### [GOAL OF THE EXERCISE]
Your answer must be the exact lines from the one holding "##### Withdrawal" through the final line of the records below, both included, and nothing more.

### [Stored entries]
== == ==

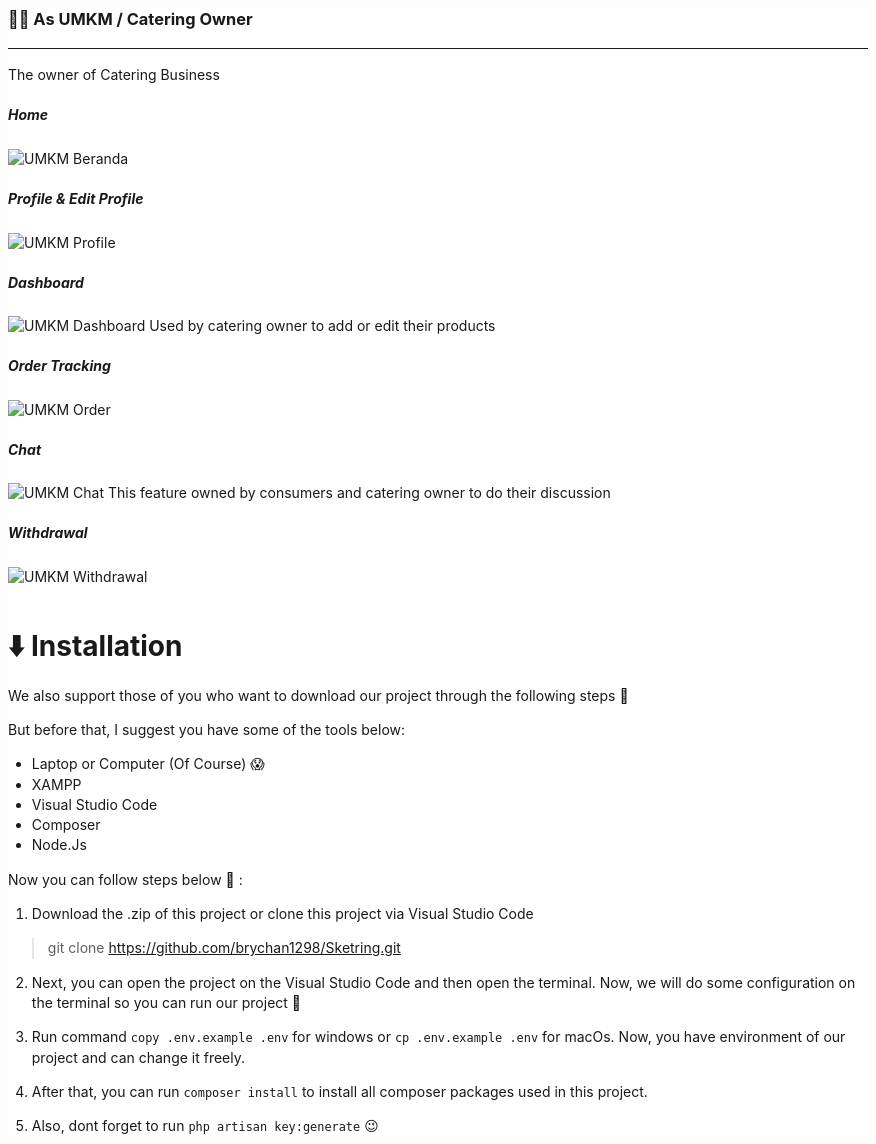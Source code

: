 
### :man_cook: As UMKM / Catering Owner <hr>
The owner of Catering Business

##### Home
<img src="https://github.com/brychan1298/Sketring/blob/main/public/images/1readmegithub/gif/umkm_beranda.gif"  alt="UMKM Beranda">

##### Profile & Edit Profile
<img src="https://github.com/brychan1298/Sketring/blob/main/public/images/1readmegithub/gif/umkm_profile.gif" alt="UMKM Profile">

##### Dashboard
<img src="https://github.com/brychan1298/Sketring/blob/main/public/images/1readmegithub/gif/umkm_produk.gif"  alt="UMKM Dashboard">
Used by catering owner to add or edit their products

##### Order Tracking
<img src="https://github.com/brychan1298/Sketring/blob/main/public/images/1readmegithub/gif/umkm_pesanan.gif" alt="UMKM Order">

##### Chat
<img src="https://github.com/brychan1298/Sketring/blob/main/public/images/1readmegithub/gif/umkm_chat.gif" alt="UMKM Chat">
This feature owned by consumers and catering owner to do their discussion

##### Withdrawal
<img src="https://github.com/brychan1298/Sketring/blob/main/public/images/1readmegithub/gif/umkm_tariksaldo.gif" alt="UMKM Withdrawal">

# :arrow_down: Installation
We also support those of you who want to download our project through the following steps :hugs:

But before that, I suggest you have some of the tools below:
- Laptop or Computer (Of Course) :scream:
- XAMPP
- Visual Studio Code
- Composer
- Node.Js

Now you can follow steps below 	:runner: :

1. Download the .zip of this project 
	or clone this project via Visual Studio Code
> git clone https://github.com/brychan1298/Sketring.git

2. Next, you can open the project on the Visual Studio Code and then open the terminal.
Now, we will do some configuration on the terminal so you can run our project :star_struck:

3. Run command `copy .env.example .env` for windows or `cp .env.example .env` for macOs. Now, you have environment of our project and can change it freely. 

4. After that, you can run `composer install` to install all composer packages used in this project.

5. Also, dont forget to run `php artisan key:generate` 	:wink:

== == ==

### [ANSWER BELOW]
##### Withdrawal
<img src="https://github.com/brychan1298/Sketring/blob/main/public/images/1readmegithub/gif/umkm_tariksaldo.gif" alt="UMKM Withdrawal">

# :arrow_down: Installation
We also support those of you who want to download our project through the following steps :hugs:

But before that, I suggest you have some of the tools below:
- Laptop or Computer (Of Course) :scream:
- XAMPP
- Visual Studio Code
- Composer
- Node.Js

Now you can follow steps below 	:runner: :

1. Download the .zip of this project 
	or clone this project via Visual Studio Code
> git clone https://github.com/brychan1298/Sketring.git

2. Next, you can open the project on the Visual Studio Code and then open the terminal.
Now, we will do some configuration on the terminal so you can run our project :star_struck:

3. Run command `copy .env.example .env` for windows or `cp .env.example .env` for macOs. Now, you have environment of our project and can change it freely. 

4. After that, you can run `composer install` to install all composer packages used in this project.

5. Also, dont forget to run `php artisan key:generate` 	:wink:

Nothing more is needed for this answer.